=== Exercise ===
Word for word, restate the lines that run from the line containing "Sulkavoiltasikokaan" to the last line of the records below.

┌──

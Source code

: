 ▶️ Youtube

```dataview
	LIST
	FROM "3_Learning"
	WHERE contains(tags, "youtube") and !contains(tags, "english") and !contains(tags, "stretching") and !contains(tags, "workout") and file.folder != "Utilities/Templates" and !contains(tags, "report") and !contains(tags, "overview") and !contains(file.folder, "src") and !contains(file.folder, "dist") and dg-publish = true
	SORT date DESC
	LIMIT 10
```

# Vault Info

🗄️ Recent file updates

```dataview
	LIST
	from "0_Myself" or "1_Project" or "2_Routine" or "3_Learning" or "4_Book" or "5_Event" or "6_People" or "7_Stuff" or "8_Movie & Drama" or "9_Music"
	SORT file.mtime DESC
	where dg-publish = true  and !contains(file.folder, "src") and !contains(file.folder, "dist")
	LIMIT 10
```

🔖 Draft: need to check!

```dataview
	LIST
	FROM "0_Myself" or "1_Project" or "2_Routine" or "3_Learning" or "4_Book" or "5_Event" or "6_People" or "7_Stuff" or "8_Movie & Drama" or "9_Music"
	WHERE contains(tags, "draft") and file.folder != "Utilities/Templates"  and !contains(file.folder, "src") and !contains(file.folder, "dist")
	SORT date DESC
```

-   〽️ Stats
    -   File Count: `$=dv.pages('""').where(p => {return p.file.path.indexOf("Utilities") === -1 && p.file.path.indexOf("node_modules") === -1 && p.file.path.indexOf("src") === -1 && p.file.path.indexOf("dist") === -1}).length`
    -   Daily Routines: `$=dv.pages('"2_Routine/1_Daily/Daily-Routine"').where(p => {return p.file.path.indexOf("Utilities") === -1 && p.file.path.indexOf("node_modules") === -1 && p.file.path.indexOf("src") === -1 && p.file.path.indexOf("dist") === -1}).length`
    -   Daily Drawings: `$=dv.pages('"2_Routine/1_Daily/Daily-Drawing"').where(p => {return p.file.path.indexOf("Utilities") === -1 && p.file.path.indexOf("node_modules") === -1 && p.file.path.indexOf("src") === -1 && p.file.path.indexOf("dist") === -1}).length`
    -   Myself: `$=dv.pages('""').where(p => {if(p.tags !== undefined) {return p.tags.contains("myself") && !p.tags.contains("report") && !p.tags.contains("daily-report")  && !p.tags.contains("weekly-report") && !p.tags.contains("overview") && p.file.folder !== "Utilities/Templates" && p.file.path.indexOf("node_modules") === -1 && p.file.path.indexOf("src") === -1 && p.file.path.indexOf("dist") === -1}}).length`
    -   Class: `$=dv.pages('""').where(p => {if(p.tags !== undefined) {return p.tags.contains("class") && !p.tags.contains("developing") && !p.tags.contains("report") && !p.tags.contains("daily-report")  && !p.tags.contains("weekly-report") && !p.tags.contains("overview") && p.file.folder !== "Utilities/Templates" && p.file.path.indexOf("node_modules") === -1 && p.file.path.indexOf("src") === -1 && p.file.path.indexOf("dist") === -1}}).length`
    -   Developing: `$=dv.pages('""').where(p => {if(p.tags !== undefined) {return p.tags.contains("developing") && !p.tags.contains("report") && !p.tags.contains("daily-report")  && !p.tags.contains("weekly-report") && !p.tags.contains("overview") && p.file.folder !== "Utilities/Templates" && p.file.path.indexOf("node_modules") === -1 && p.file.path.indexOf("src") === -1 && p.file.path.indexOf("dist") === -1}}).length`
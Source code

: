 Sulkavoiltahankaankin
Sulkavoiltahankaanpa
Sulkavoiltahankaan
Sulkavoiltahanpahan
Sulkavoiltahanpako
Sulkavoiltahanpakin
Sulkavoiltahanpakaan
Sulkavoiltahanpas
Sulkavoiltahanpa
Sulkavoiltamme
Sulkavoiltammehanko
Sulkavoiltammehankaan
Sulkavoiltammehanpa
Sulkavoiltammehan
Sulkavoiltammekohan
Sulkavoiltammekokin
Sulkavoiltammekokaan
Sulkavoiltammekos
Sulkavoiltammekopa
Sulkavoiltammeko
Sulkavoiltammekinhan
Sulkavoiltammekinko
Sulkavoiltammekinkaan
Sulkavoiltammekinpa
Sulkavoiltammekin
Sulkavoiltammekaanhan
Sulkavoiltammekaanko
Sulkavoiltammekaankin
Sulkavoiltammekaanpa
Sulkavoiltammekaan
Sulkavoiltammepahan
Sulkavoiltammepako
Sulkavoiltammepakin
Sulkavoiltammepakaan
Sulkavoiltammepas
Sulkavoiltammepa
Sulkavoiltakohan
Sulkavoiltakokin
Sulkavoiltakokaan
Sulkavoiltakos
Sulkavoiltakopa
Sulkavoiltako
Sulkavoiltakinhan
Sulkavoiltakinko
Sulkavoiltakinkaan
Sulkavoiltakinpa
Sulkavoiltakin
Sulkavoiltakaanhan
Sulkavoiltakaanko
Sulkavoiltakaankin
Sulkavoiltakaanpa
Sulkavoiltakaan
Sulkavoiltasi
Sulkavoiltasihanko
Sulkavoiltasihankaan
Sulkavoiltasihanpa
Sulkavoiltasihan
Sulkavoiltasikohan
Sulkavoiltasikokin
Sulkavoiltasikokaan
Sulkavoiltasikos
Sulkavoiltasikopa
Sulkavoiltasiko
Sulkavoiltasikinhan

└──

=== Task output ===
Sulkavoiltasikokaan
Sulkavoiltasikos
Sulkavoiltasikopa
Sulkavoiltasiko
Sulkavoiltasikinhan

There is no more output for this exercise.